When we pee its about 38 degrees so you want it above that temp. I have two reels recirculating hot water and just chop and change because this keeps the water reaching temperature all the time. Yesterday I was charging my batteries and I put my hand on my tank and it was warm. With all the recirculation my tank supply began to increase in temperature which is good for this type of weather. 

 
30degrees keeps everything from freezing up, warms your hands a bit and makes your hose soft.

60degrees seems to make a bit of difference to cleaning, bird muck melts away, snail trails are washed off after 1 pass, and insect poo comes off easier.

im not convinced it’s a life changing difference, but I’m willing to try anything that makes the job easier without breaking the bank! 
 

 
30degrees keeps everything from freezing up, warms your hands a bit and makes your hose soft.

60degrees seems to make a bit of difference to cleaning, bird muck melts away, snail trails are washed off after 1 pass, and insect poo comes off easier.

im not convinced it’s a life changing difference, but I’m willing to try anything that makes the job easier without breaking the bank! 
 
Exactly I will set the thermostat to 60 when immersion heater is stalled if it means a better clean as my tank is small 325l so will heat up a lot quicker than the lads with the larger tanks.

even the idea of warm hands is good to me hate cold hands nowadays with my arthritis ☹️

 
Temperature fluctuates depending on how much hose you have off your reel and ambient air temperature and starting temperature in your tank....

I love my hot water system...had it for just over 3 years now....no regrets and use it every day....??

My water is always scalding hot after 20 mins of firing up my heater with all my hose coiled on my reel whether its summer or winter....

 
Temperature fluctuates depending on how much hose you have off your reel and ambient air temperature and starting temperature in your tank....

I love my hot water system...had it for just over 3 years now....no regrets and use it every day....??

My water is always scalding hot after 20 mins of firing up my heater with all my hose coiled on my reel whether its summer or winter....
All my work is maintenance cleans and never have any complaints as they are clean.

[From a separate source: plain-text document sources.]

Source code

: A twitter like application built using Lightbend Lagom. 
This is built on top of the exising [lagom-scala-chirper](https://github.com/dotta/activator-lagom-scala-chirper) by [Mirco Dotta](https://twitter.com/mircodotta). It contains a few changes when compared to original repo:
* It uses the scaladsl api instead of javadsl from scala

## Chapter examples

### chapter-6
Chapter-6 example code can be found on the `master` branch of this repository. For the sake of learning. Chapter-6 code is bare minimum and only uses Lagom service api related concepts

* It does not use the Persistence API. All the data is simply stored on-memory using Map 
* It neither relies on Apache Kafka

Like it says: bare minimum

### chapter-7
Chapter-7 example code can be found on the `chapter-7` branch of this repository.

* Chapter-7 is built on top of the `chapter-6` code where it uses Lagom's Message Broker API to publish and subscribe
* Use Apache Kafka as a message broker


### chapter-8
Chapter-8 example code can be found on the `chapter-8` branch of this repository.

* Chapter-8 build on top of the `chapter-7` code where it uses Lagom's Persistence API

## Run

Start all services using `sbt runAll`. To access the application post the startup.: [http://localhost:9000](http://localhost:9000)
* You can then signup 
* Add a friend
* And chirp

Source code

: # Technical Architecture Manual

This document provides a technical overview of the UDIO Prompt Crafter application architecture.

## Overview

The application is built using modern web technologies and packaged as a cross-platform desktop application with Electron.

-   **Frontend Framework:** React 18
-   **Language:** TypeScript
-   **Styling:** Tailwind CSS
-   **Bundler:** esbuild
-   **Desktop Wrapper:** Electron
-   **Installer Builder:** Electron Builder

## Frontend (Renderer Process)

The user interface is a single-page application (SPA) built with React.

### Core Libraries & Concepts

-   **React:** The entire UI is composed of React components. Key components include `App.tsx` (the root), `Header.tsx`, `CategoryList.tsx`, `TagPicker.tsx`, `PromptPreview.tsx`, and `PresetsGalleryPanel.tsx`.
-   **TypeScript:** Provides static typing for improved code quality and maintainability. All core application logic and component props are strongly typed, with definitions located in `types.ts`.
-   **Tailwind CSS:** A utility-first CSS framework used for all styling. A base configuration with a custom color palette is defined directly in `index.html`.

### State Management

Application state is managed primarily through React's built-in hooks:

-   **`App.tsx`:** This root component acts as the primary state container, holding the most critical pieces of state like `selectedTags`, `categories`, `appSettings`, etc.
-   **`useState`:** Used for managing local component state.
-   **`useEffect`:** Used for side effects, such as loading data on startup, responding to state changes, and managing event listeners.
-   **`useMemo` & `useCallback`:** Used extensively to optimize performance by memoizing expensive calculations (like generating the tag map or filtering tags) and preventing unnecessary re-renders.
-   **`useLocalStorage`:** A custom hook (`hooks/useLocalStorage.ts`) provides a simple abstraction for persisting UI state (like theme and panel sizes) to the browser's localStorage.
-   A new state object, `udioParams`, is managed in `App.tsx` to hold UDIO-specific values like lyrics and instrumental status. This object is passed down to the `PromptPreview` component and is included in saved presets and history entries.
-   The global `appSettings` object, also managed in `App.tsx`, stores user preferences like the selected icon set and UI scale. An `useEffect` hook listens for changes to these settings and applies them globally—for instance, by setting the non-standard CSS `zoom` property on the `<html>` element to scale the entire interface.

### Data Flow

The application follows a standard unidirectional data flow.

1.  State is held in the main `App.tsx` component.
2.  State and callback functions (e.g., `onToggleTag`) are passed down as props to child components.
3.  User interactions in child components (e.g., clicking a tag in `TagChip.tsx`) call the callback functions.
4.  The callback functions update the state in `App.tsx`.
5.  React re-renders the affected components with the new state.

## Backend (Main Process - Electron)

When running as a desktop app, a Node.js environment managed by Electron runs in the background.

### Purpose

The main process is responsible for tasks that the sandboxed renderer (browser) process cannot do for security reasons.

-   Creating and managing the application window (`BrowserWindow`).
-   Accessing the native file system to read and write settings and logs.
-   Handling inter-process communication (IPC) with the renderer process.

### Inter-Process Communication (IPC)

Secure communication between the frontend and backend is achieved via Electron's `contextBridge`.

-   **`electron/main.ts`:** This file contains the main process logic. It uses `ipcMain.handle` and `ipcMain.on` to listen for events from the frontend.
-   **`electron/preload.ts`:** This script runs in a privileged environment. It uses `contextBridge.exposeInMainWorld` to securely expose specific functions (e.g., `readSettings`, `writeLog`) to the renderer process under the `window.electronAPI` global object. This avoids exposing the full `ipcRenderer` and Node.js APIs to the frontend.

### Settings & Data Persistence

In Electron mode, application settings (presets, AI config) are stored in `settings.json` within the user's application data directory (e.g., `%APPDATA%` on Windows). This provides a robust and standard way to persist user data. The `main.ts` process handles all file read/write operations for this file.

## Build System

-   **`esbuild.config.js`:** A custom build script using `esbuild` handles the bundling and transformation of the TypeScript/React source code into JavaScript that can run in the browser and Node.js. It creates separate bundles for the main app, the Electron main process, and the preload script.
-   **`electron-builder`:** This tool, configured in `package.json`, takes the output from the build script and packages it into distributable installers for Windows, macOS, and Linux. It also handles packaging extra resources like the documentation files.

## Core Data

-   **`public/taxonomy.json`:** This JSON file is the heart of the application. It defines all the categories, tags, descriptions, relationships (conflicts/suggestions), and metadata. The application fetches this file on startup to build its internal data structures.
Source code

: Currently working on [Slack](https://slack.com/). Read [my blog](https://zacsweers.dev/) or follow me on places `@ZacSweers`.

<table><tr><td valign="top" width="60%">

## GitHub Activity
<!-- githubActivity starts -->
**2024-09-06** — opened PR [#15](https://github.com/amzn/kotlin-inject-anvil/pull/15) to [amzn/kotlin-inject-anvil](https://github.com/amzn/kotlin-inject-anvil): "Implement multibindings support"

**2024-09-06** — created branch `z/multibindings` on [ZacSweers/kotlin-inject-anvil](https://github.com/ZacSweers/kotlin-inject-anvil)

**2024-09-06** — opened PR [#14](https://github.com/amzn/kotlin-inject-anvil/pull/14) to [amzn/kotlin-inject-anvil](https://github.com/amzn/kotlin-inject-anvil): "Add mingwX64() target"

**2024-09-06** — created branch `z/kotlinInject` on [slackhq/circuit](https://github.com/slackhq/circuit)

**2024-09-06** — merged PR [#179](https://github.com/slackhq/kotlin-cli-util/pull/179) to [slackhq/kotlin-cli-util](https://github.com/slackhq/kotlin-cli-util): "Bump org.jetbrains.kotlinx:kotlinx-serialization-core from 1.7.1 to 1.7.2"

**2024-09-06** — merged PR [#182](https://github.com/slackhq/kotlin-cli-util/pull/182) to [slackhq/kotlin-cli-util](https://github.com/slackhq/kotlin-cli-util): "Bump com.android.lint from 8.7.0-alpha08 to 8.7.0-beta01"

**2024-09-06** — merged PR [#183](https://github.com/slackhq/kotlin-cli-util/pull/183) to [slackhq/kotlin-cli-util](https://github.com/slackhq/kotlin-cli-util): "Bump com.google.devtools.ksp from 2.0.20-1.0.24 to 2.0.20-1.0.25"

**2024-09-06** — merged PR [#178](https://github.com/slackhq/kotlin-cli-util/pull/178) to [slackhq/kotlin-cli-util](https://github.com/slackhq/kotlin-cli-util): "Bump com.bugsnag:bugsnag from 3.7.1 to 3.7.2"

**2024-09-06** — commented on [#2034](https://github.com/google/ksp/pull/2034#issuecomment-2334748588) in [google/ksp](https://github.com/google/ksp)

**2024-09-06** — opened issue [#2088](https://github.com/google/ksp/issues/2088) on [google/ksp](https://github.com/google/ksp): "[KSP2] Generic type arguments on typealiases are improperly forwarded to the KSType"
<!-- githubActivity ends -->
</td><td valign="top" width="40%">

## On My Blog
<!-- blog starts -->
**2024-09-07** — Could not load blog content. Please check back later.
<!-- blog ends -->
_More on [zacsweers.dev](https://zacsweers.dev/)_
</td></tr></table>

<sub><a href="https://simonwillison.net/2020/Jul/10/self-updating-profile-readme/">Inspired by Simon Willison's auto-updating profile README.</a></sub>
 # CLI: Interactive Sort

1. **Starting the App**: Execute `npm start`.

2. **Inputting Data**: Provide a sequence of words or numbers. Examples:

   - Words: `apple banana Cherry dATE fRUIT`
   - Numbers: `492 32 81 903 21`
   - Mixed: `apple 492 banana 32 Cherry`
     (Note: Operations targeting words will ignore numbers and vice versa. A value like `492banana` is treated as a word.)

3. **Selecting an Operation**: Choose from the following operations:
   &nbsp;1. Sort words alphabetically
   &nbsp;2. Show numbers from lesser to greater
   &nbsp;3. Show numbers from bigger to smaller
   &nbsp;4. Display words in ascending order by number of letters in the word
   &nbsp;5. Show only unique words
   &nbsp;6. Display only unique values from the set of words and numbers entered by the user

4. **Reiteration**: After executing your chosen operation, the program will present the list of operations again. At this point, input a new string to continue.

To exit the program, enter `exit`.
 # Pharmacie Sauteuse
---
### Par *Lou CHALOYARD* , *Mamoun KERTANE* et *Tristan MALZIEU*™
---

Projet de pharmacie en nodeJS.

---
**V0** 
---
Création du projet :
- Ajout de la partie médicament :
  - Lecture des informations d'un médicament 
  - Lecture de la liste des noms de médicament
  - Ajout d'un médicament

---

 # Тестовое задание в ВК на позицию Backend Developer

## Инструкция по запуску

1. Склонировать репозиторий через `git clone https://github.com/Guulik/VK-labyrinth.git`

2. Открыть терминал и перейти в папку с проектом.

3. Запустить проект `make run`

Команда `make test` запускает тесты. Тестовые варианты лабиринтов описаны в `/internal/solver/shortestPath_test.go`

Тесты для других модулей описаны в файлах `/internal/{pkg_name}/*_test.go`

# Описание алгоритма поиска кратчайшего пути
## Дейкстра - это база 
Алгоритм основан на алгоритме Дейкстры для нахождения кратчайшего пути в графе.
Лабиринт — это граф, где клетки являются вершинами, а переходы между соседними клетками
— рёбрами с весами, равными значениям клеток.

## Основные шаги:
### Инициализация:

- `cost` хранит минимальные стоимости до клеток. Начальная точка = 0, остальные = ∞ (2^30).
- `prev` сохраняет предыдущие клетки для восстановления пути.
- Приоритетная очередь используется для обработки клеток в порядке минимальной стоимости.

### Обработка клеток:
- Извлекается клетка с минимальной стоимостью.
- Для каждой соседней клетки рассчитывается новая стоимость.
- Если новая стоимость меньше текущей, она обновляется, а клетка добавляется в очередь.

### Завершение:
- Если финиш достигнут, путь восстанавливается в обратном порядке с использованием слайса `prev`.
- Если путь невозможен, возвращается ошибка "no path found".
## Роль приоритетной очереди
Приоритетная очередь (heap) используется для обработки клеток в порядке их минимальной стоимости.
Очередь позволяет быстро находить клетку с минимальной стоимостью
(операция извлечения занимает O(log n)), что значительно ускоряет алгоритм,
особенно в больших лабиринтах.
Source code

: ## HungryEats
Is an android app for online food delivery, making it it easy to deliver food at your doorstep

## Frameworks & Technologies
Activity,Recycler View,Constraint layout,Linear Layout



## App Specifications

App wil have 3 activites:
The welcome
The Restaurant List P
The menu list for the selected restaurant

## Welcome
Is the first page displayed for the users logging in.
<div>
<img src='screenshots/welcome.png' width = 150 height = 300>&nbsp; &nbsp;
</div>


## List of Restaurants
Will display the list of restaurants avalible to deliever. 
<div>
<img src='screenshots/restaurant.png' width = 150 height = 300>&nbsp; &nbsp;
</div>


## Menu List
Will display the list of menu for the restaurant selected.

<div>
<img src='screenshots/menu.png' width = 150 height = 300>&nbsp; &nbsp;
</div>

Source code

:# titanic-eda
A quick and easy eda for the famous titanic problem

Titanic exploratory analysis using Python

Yes understand outside temperature could effect the temperatures , I’m defo going to get the immersion fitted will probably set the thermostat at 60 to 65 after reading @High-towercomments regarding birdmuck and insect poo especially I clean lots of rural properties that are generally covered in insect mess. 

 
Out today cleaning and came across birdmuck and cement splashes because my mixer did it when I was building their new fence. Instead of standing there scrubbing away I came up with a novel idea. I spray all the area with hot water and then go back once I'm finished to clean it off. Hot water must loosen it as it comes off right away. ?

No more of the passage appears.